> _TASK DESCRIPTION_: Could you output every record below exactly, leaving out the pictures?

> _Rendered images with source text_:
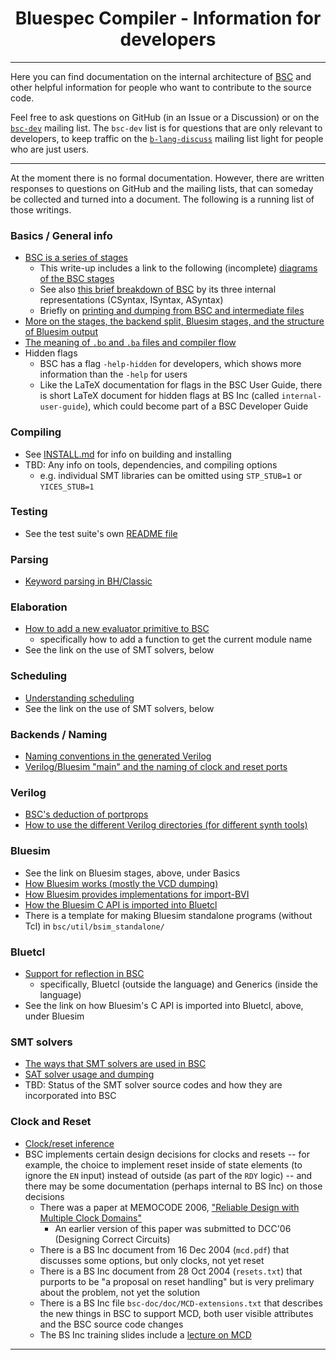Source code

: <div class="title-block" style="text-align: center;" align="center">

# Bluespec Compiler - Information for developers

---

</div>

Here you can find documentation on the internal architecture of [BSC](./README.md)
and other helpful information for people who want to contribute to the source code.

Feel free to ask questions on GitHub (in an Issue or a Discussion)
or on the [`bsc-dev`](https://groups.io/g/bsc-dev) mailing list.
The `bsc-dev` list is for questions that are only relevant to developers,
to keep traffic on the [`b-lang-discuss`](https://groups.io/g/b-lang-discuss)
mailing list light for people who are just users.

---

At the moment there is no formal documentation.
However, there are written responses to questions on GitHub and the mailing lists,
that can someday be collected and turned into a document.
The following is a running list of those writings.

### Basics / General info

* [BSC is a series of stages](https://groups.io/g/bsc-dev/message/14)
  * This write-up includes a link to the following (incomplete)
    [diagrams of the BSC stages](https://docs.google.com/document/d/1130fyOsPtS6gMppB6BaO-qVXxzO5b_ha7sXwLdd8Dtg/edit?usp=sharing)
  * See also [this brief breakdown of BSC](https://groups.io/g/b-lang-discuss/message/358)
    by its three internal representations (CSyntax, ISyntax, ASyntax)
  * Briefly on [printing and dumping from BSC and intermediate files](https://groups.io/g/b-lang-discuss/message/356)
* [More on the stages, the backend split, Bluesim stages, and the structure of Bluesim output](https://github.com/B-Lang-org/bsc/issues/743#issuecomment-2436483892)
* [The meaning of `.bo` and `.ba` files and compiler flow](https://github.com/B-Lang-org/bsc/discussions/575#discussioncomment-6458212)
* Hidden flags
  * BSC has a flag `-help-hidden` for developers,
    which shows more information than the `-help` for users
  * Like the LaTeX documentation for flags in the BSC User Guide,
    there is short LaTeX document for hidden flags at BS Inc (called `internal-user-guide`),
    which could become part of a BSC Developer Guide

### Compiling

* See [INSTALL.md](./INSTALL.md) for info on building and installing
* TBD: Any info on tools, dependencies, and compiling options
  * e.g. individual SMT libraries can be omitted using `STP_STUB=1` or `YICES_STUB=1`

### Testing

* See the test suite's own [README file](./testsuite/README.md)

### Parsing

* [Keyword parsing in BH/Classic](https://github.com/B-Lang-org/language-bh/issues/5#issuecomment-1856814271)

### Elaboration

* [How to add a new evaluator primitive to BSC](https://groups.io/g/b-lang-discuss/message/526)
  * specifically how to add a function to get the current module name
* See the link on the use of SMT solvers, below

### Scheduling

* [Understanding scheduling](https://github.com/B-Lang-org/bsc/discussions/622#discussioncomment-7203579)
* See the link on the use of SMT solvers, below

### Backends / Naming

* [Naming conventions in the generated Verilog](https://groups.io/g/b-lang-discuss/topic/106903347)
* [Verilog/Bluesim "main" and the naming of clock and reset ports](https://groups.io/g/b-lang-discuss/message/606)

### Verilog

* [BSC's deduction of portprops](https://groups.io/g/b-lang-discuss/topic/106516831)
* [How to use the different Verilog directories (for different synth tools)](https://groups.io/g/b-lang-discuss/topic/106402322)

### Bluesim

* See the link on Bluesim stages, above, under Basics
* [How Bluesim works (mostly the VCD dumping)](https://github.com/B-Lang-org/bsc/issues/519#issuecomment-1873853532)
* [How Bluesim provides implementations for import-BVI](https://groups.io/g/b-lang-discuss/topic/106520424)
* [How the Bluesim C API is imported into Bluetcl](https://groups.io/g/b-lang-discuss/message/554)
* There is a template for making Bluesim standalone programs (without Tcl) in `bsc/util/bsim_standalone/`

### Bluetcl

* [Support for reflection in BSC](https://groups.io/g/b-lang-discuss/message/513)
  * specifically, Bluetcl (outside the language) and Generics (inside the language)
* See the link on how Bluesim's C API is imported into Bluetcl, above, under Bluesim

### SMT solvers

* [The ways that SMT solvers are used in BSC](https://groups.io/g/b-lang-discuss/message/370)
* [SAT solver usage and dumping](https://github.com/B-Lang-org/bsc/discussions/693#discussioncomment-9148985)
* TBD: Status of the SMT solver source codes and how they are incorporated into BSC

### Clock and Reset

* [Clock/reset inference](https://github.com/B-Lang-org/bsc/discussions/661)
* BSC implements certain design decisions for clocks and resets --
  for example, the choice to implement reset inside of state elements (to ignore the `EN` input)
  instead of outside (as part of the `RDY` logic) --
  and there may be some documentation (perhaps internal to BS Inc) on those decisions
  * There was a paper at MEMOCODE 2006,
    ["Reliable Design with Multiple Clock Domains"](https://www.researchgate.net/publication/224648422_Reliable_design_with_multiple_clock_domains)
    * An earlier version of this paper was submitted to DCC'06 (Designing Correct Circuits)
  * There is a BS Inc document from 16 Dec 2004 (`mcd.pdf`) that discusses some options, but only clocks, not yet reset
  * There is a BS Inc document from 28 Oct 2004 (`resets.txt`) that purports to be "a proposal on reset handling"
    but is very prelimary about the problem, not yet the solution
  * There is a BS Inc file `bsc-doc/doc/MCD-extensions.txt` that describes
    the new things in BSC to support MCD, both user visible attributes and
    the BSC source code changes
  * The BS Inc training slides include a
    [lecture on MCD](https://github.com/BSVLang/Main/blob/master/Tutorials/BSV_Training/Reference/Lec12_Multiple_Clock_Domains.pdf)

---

> _RESULT BELOW_:
Source code

: <div class="title-block" style="text-align: center;" align="center">

# Bluespec Compiler - Information for developers

---

</div>

Here you can find documentation on the internal architecture of [BSC](./README.md)
and other helpful information for people who want to contribute to the source code.

Feel free to ask questions on GitHub (in an Issue or a Discussion)
or on the [`bsc-dev`](https://groups.io/g/bsc-dev) mailing list.
The `bsc-dev` list is for questions that are only relevant to developers,
to keep traffic on the [`b-lang-discuss`](https://groups.io/g/b-lang-discuss)
mailing list light for people who are just users.

---

At the moment there is no formal documentation.
However, there are written responses to questions on GitHub and the mailing lists,
that can someday be collected and turned into a document.
The following is a running list of those writings.

### Basics / General info

* [BSC is a series of stages](https://groups.io/g/bsc-dev/message/14)
  * This write-up includes a link to the following (incomplete)
    [diagrams of the BSC stages](https://docs.google.com/document/d/1130fyOsPtS6gMppB6BaO-qVXxzO5b_ha7sXwLdd8Dtg/edit?usp=sharing)
  * See also [this brief breakdown of BSC](https://groups.io/g/b-lang-discuss/message/358)
    by its three internal representations (CSyntax, ISyntax, ASyntax)
  * Briefly on [printing and dumping from BSC and intermediate files](https://groups.io/g/b-lang-discuss/message/356)
* [More on the stages, the backend split, Bluesim stages, and the structure of Bluesim output](https://github.com/B-Lang-org/bsc/issues/743#issuecomment-2436483892)
* [The meaning of `.bo` and `.ba` files and compiler flow](https://github.com/B-Lang-org/bsc/discussions/575#discussioncomment-6458212)
* Hidden flags
  * BSC has a flag `-help-hidden` for developers,
    which shows more information than the `-help` for users
  * Like the LaTeX documentation for flags in the BSC User Guide,
    there is short LaTeX document for hidden flags at BS Inc (called `internal-user-guide`),
    which could become part of a BSC Developer Guide

### Compiling

* See [INSTALL.md](./INSTALL.md) for info on building and installing
* TBD: Any info on tools, dependencies, and compiling options
  * e.g. individual SMT libraries can be omitted using `STP_STUB=1` or `YICES_STUB=1`

### Testing

* See the test suite's own [README file](./testsuite/README.md)

### Parsing

* [Keyword parsing in BH/Classic](https://github.com/B-Lang-org/language-bh/issues/5#issuecomment-1856814271)

### Elaboration

* [How to add a new evaluator primitive to BSC](https://groups.io/g/b-lang-discuss/message/526)
  * specifically how to add a function to get the current module name
* See the link on the use of SMT solvers, below

### Scheduling

* [Understanding scheduling](https://github.com/B-Lang-org/bsc/discussions/622#discussioncomment-7203579)
* See the link on the use of SMT solvers, below

### Backends / Naming

* [Naming conventions in the generated Verilog](https://groups.io/g/b-lang-discuss/topic/106903347)
* [Verilog/Bluesim "main" and the naming of clock and reset ports](https://groups.io/g/b-lang-discuss/message/606)

### Verilog

* [BSC's deduction of portprops](https://groups.io/g/b-lang-discuss/topic/106516831)
* [How to use the different Verilog directories (for different synth tools)](https://groups.io/g/b-lang-discuss/topic/106402322)

### Bluesim

* See the link on Bluesim stages, above, under Basics
* [How Bluesim works (mostly the VCD dumping)](https://github.com/B-Lang-org/bsc/issues/519#issuecomment-1873853532)
* [How Bluesim provides implementations for import-BVI](https://groups.io/g/b-lang-discuss/topic/106520424)
* [How the Bluesim C API is imported into Bluetcl](https://groups.io/g/b-lang-discuss/message/554)
* There is a template for making Bluesim standalone programs (without Tcl) in `bsc/util/bsim_standalone/`

### Bluetcl

* [Support for reflection in BSC](https://groups.io/g/b-lang-discuss/message/513)
  * specifically, Bluetcl (outside the language) and Generics (inside the language)
* See the link on how Bluesim's C API is imported into Bluetcl, above, under Bluesim

### SMT solvers

* [The ways that SMT solvers are used in BSC](https://groups.io/g/b-lang-discuss/message/370)
* [SAT solver usage and dumping](https://github.com/B-Lang-org/bsc/discussions/693#discussioncomment-9148985)
* TBD: Status of the SMT solver source codes and how they are incorporated into BSC

### Clock and Reset

* [Clock/reset inference](https://github.com/B-Lang-org/bsc/discussions/661)
* BSC implements certain design decisions for clocks and resets --
  for example, the choice to implement reset inside of state elements (to ignore the `EN` input)
  instead of outside (as part of the `RDY` logic) --
  and there may be some documentation (perhaps internal to BS Inc) on those decisions
  * There was a paper at MEMOCODE 2006,
    ["Reliable Design with Multiple Clock Domains"](https://www.researchgate.net/publication/224648422_Reliable_design_with_multiple_clock_domains)
    * An earlier version of this paper was submitted to DCC'06 (Designing Correct Circuits)
  * There is a BS Inc document from 16 Dec 2004 (`mcd.pdf`) that discusses some options, but only clocks, not yet reset
  * There is a BS Inc document from 28 Oct 2004 (`resets.txt`) that purports to be "a proposal on reset handling"
    but is very prelimary about the problem, not yet the solution
  * There is a BS Inc file `bsc-doc/doc/MCD-extensions.txt` that describes
    the new things in BSC to support MCD, both user visible attributes and
    the BSC source code changes
  * The BS Inc training slides include a
    [lecture on MCD](https://github.com/BSVLang/Main/blob/master/Tutorials/BSV_Training/Reference/Lec12_Multiple_Clock_Domains.pdf)

---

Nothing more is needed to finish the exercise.